The best place to keep your emergency fund is a high-yield savings account. These accounts offer the high rates of a money market account and the flexibility and minimal requirements of a savings account.

2. Pay off 100% of your credit card debt monthly

Paying off your credit card debt 100% is like putting money in a time capsule and sending it to Future You. It's a good habit to get into for a couple of reasons.

One reason is that card issuers charge you interest fees on unpaid balances at the end of each credit cycle, about once a month. The more debt you have, the more you pay. Like a cresting wave, unpaid debt builds and builds, growing ever more expensive with time.

Another reason to pay 100% of your credit card debt monthly is to keep your credit score healthy. Lenders check out your credit score to determine how trustworthy you are. The better your credit score, the better deals they'll offer you when you apply to finance a car or a house.

3. Keep $250,000 or less per bank account

When banks like SVB collapse, the Federal Deposit Insurance Corporation (FDIC) typically steps in. If the FDIC insures your bank -- and the best banks are always insured -- the FDIC will ensure you get back your deposits, up to $250,000 per account type and account owner.
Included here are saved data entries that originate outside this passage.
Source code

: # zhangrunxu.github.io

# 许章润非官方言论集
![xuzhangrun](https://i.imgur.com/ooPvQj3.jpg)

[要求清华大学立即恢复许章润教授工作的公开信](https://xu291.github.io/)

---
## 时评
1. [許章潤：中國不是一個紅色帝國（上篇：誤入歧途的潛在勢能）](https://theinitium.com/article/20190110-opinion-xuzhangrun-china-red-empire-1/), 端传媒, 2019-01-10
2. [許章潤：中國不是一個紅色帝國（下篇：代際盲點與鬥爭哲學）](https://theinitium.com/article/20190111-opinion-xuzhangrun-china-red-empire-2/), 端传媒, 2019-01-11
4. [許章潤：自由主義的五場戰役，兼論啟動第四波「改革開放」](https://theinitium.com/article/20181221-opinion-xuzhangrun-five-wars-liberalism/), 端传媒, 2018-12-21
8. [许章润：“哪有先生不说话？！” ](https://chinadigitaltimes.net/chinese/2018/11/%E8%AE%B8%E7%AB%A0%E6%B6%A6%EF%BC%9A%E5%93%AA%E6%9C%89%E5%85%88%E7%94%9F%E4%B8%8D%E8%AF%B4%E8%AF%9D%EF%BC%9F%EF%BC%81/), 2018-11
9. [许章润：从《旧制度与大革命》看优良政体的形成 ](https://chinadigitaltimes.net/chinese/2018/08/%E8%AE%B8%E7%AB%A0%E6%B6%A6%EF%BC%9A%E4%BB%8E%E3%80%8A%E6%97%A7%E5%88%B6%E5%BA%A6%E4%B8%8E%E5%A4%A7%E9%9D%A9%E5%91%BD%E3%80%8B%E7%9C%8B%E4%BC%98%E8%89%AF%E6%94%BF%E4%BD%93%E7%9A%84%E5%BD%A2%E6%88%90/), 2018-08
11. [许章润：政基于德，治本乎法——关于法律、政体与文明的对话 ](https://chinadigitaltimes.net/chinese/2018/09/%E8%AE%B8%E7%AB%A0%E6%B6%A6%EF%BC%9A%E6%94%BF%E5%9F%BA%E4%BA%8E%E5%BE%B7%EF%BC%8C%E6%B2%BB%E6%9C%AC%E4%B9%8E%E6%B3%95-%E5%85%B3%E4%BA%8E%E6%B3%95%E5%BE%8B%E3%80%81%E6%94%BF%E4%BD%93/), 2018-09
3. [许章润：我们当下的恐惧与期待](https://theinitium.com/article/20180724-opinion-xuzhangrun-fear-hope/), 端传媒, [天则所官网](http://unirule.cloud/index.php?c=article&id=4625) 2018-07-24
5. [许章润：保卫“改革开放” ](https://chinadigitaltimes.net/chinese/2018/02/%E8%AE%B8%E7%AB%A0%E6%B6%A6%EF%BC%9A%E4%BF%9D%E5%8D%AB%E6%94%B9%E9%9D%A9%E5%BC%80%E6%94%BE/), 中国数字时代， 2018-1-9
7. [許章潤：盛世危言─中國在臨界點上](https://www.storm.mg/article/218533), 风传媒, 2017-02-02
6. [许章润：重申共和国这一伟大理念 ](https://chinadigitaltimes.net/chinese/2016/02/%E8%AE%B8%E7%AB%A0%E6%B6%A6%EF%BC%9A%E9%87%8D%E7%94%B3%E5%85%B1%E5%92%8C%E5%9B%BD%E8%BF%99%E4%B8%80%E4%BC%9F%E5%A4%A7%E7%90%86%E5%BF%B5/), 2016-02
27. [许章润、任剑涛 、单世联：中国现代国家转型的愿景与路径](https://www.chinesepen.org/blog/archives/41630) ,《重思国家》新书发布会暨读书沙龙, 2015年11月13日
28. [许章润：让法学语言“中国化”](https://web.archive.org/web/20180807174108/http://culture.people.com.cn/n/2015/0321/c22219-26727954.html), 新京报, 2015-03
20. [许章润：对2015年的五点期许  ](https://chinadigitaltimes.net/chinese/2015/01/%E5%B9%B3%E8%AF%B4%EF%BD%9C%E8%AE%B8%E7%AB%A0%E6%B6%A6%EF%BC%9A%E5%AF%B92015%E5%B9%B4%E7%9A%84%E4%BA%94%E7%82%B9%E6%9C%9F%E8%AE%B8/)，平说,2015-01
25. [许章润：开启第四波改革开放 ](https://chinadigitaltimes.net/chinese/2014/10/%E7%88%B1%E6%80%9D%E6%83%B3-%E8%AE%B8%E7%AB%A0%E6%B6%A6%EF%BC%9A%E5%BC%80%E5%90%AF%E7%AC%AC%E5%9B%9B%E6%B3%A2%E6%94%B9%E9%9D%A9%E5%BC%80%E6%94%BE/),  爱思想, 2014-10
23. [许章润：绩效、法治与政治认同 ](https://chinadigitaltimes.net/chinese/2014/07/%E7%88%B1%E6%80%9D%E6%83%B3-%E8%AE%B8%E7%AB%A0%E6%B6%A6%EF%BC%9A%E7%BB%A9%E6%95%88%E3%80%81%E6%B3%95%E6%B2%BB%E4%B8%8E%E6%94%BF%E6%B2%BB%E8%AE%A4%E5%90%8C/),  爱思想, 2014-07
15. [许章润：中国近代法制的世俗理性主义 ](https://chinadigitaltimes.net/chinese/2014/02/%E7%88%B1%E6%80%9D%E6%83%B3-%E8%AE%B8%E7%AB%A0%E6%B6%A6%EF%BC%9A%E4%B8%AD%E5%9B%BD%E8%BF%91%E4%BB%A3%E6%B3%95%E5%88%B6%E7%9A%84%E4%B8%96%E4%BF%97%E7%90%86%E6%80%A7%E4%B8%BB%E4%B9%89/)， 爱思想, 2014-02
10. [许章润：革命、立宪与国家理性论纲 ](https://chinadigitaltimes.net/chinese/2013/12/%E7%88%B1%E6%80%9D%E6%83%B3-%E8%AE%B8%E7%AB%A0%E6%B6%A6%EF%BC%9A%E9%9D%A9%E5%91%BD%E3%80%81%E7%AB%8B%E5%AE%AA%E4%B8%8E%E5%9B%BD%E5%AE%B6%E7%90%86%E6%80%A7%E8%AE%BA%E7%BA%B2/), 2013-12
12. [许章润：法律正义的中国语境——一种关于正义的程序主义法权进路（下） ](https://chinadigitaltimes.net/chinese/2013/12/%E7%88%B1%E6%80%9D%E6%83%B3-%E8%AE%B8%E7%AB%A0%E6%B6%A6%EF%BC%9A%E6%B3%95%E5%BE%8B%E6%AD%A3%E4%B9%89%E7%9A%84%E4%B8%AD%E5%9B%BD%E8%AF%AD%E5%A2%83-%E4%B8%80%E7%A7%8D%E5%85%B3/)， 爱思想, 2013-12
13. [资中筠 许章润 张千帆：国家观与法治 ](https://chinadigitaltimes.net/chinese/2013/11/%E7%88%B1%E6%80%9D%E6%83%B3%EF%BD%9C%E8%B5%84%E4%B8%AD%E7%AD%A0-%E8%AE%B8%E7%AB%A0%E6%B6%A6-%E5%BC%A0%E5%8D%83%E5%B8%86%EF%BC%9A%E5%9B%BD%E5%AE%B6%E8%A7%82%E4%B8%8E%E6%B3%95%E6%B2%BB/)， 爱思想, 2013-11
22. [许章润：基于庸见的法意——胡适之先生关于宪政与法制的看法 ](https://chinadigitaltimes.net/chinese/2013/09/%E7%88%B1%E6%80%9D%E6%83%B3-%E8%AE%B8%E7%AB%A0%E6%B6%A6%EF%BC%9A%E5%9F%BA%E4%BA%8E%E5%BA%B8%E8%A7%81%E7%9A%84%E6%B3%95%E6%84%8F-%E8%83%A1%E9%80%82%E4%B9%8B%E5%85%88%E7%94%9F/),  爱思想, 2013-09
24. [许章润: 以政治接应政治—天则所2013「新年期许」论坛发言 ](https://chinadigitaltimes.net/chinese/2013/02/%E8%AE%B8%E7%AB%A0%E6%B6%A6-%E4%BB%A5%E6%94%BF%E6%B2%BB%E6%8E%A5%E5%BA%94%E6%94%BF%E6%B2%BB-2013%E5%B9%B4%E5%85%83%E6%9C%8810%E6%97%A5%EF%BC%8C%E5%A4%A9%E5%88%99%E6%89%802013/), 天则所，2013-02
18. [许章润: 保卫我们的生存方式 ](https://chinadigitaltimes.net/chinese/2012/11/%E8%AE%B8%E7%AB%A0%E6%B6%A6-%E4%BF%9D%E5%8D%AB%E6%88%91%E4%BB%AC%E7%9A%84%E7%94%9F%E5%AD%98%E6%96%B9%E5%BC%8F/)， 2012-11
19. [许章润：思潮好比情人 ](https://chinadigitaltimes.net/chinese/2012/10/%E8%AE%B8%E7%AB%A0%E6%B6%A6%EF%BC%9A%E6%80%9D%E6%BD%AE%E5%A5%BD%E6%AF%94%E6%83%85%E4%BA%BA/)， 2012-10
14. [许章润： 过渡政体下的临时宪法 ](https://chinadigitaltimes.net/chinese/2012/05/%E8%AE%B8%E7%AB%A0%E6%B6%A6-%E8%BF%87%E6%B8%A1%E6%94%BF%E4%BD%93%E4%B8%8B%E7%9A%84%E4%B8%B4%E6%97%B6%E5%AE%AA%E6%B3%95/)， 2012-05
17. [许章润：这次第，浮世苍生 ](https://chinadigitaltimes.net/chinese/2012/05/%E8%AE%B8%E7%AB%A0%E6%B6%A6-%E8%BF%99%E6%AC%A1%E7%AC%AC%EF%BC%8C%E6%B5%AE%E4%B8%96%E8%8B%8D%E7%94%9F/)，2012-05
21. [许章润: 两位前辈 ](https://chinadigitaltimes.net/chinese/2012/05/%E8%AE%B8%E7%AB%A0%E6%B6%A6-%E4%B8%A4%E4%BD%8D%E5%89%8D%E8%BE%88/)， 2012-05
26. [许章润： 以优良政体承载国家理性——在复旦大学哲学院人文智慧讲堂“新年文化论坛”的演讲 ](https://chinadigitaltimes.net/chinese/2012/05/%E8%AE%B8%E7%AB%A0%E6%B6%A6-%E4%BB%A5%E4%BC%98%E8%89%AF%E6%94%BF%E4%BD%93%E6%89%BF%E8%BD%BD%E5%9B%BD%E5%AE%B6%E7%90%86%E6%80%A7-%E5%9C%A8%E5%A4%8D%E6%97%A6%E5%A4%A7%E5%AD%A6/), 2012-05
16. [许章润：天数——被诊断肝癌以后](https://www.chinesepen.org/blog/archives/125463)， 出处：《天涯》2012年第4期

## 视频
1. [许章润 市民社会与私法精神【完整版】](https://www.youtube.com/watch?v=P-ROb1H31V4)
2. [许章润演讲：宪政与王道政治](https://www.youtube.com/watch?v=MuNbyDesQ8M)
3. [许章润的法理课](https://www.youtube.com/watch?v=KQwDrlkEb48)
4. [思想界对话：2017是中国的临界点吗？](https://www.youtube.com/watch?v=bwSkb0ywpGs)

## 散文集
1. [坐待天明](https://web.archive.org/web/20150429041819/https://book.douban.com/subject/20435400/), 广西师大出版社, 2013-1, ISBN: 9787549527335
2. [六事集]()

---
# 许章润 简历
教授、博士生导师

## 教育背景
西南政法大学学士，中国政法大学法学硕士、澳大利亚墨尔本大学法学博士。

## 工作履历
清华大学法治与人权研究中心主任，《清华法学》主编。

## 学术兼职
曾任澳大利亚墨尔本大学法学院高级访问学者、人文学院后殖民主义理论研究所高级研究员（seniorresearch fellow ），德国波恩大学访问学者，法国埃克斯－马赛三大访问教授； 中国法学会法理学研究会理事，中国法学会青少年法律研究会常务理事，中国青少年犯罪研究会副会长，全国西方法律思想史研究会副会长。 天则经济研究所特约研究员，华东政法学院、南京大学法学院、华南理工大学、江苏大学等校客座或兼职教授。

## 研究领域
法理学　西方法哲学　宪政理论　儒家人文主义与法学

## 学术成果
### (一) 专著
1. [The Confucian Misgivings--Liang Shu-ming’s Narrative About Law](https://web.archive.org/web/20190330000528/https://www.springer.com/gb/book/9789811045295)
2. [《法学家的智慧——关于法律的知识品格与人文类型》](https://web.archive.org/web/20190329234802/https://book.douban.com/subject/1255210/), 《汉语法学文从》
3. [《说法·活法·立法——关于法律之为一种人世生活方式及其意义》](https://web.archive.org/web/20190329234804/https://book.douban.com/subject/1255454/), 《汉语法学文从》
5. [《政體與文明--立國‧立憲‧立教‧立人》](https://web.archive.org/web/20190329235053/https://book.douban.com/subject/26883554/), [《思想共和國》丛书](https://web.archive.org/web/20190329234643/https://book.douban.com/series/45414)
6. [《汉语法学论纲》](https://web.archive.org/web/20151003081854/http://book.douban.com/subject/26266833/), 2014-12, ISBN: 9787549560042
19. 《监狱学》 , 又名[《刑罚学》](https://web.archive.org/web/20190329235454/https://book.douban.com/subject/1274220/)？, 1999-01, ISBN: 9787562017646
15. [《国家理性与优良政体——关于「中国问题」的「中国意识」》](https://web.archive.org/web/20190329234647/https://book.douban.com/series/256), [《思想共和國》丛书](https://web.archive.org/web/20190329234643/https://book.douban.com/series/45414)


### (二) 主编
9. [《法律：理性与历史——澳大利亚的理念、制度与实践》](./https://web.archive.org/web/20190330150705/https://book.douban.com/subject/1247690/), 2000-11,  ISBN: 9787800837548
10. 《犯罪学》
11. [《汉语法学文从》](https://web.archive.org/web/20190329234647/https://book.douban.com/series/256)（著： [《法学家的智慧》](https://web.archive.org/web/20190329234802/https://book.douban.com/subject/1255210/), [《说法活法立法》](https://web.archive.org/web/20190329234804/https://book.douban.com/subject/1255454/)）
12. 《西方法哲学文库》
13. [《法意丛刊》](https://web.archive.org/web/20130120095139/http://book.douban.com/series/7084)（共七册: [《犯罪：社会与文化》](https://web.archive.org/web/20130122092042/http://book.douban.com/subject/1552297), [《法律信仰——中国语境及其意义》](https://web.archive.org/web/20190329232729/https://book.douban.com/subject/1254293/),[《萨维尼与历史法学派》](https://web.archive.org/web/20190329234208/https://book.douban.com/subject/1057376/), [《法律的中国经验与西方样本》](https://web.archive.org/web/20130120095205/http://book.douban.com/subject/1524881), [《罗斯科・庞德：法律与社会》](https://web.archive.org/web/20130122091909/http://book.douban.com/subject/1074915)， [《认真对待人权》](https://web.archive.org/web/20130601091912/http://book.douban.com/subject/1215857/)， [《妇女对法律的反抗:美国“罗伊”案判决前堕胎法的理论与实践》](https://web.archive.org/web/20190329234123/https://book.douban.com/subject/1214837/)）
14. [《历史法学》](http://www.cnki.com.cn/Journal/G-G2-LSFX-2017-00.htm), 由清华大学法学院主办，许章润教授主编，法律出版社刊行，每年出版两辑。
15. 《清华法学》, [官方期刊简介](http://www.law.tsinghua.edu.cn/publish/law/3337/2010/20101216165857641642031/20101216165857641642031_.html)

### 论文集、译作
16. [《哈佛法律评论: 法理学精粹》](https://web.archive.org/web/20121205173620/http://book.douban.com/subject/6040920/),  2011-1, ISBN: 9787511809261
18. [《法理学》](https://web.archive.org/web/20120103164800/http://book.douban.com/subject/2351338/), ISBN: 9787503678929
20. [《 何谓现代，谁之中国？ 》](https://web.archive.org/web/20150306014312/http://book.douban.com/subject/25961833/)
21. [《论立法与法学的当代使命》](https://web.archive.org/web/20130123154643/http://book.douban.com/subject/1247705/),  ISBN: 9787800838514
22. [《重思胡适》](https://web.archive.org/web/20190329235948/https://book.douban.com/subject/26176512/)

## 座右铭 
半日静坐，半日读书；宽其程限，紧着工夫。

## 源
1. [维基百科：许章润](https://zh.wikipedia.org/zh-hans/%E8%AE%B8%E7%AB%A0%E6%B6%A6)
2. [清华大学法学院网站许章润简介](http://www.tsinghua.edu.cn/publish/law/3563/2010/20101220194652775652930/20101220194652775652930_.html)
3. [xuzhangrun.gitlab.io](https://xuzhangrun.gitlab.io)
However, if your bank goes bankrupt, you may lose deposits above $250,000. To stay safe, keep less than $250,000 per bank account. That way, the U.S. government has your back.

The FDIC insures checking and savings accounts, money market accounts, and certificates of deposit (CDs). FYI, if you deposit $250,000 in a checking account and $250,000 in a savings account at the same bank, you're only insured up to $250,000 total. That's because the FDIC lumps checking, savings, and money markets accounts together for insurance purposes. To get around this, you can split your savings across different banks, which are insured separately.

When is the next financial crisis?

Financial crises share one thing in common: they're unpredictable. Broad crises like recessions affect millions, but those who predict and profit from them are in the minority.

Personal bankruptcies are much more common than massive recessions. According to the U.S. courts, in 2023, bankruptcy was filed by 18,926 businesses and 434,064 non-businesses. Declaring bankruptcy can be hard on your wallet, credit score, and financial reputation.

Keeping your savings safe in an emergency can help you avoid taking out personal loans or filing for bankruptcy (one often leads to the other). A study by The Motley Fool Ascent cites loss of income as the most common reason for bankruptcy between 2013 and 2016. Building an emergency fund is one of the best ways to support yourself while looking for a new job.

You can start small and build up until you hit six months' worth of expenses -- or whatever amount brings you peace of mind (you know your needs best). The earlier you start, the better off you'll be.